FIG. 8 shows elongated pockets 27 which extend approximately in a peripheral direction. The elongated pockets 27 are disposed at regular intervals and form a structure 26. The structure 28 of FIG. 9 is formed by elongated pockets 29 which extend approximately transversely to the peripheral direction. It may also be suitable to provide elongated pockets which subtend an angle of between 0° and 90° with respect to the peripheral direction. The structures 26 and 28 may be disposed on the inner surface 18 of the bearing shell 5 or the outer surface 19 of the crankshaft 16 and/or the inner surface 21 of the bearing shell 4 or the outer surface of a piston pin. The pockets 27 and 29 are thereby suitably formed only as depressions. The pockets 27 and 29 may each be delimited at their outer periphery by an elevation 9. Pockets 27 and 29 of this design increase friction and are preferably disposed on the surface 12 of the connecting rod eye 2 or the surface 13 of the connecting rod eye 3.

The structure 30 of FIG. 10 is formed by crossing furrows 31 which are each delimited by elevations 9. The furrows 31 have an angle of intersection a. The structure 30 is suitably formed on a surface 12, 13 of a connecting rod eye 2, 3. The adhesion of the structure 30 may be influenced by varying the angle of intersection α. FIG. 11 shows a structure 32 having wavy furrows 33. The outer periphery of the furrows 33 also comprises elevations 9. The furrows 33 are suitably disposed on the surfaces 12 and 13 of the connecting rod eyes 2 and 3. FIG. 12 shows a structure 34 with furrows 35 which extend parallel to each other. The furrows 35 are disposed approximately perpendicularly to the peripheral direction in FIG. 12. The furrows 35 may suitably subtend an angle of less than 90° with respect to the peripheral direction. The furrows 35 may also have elevations 9 at their outer periphery to increase the friction between connecting rod eye 2, 3 and bearing shell 4, 5.

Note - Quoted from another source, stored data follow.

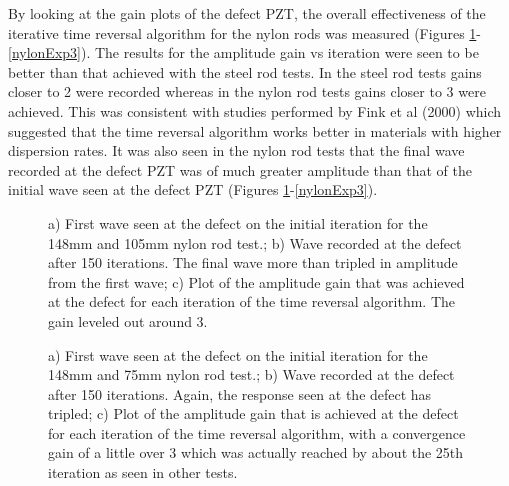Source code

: \documentclass[11pt,letterpaper]{article}%
\begin{document}
By looking at the gain plots of the defect PZT, the overall effectiveness of the iterative time reversal algorithm for the nylon rods was measured (Figures \ref{nylonExp1}-\ref{nylonExp3}). The results for the amplitude gain vs iteration were seen to be better than that achieved with the steel rod tests. In the steel rod tests gains closer to 2 were recorded whereas in the nylon rod tests gains closer to 3 were achieved. This was consistent with studies performed by Fink et al (2000) which suggested that the time reversal algorithm works better in materials with higher dispersion rates. It was also seen in the nylon rod tests that the final wave recorded at the defect PZT was of much greater amplitude than that of the initial wave seen at the defect PZT (Figures \ref{nylonExp1}-\ref{nylonExp3}).

 \begin{figure}
\begin{subfigmatrix}{3}
\end{subfigmatrix}

   \caption[all]
   { \label{nylonExp1}
   a) First wave seen at the defect on the initial iteration for the 148mm and 105mm nylon rod test.; b) Wave recorded at the defect after 150 iterations. The final wave more than tripled in amplitude from the first wave; c) Plot of the amplitude gain that was achieved at the defect for each iteration of the time reversal algorithm. The gain leveled out around 3.
 }
\end{figure}

 \begin{figure}
\begin{subfigmatrix}{3}
\end{subfigmatrix}

   \caption[all]
   { \label{nylonExp2}
   a) First wave seen at the defect on the initial iteration for the 148mm and 75mm nylon rod test.; b) Wave recorded at the defect after 150 iterations. Again, the response seen at the defect has tripled; c) Plot of the amplitude gain that is achieved at the defect for each iteration of the time reversal algorithm, with a convergence gain of a little over 3 which was actually reached by about the 25th iteration as seen in other tests.
 }
\end{figure}
\end{document}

A connecting rod 1 is advantageously produced by structuring the surface 12, 13 of one or both connecting rod eyes 2, 3 using a laser. The surface 12, 13 is advantageously fine machined before laser structuring thereby producing a basic structure 23 into which the structure is introduced. For pocket structures 10, 11, 24, 26, 28, the adhesion of a structure 6, 7 on the surface 12, 13 of a connecting rod eye 2, 3 may be greatly influenced by the surface portion. For cross structures 30, the adhesion can be changed by varying the angle of intersection α. The height b of the elevations 9 and the width of the elevations 9 have an influence on the adhesion of all structures.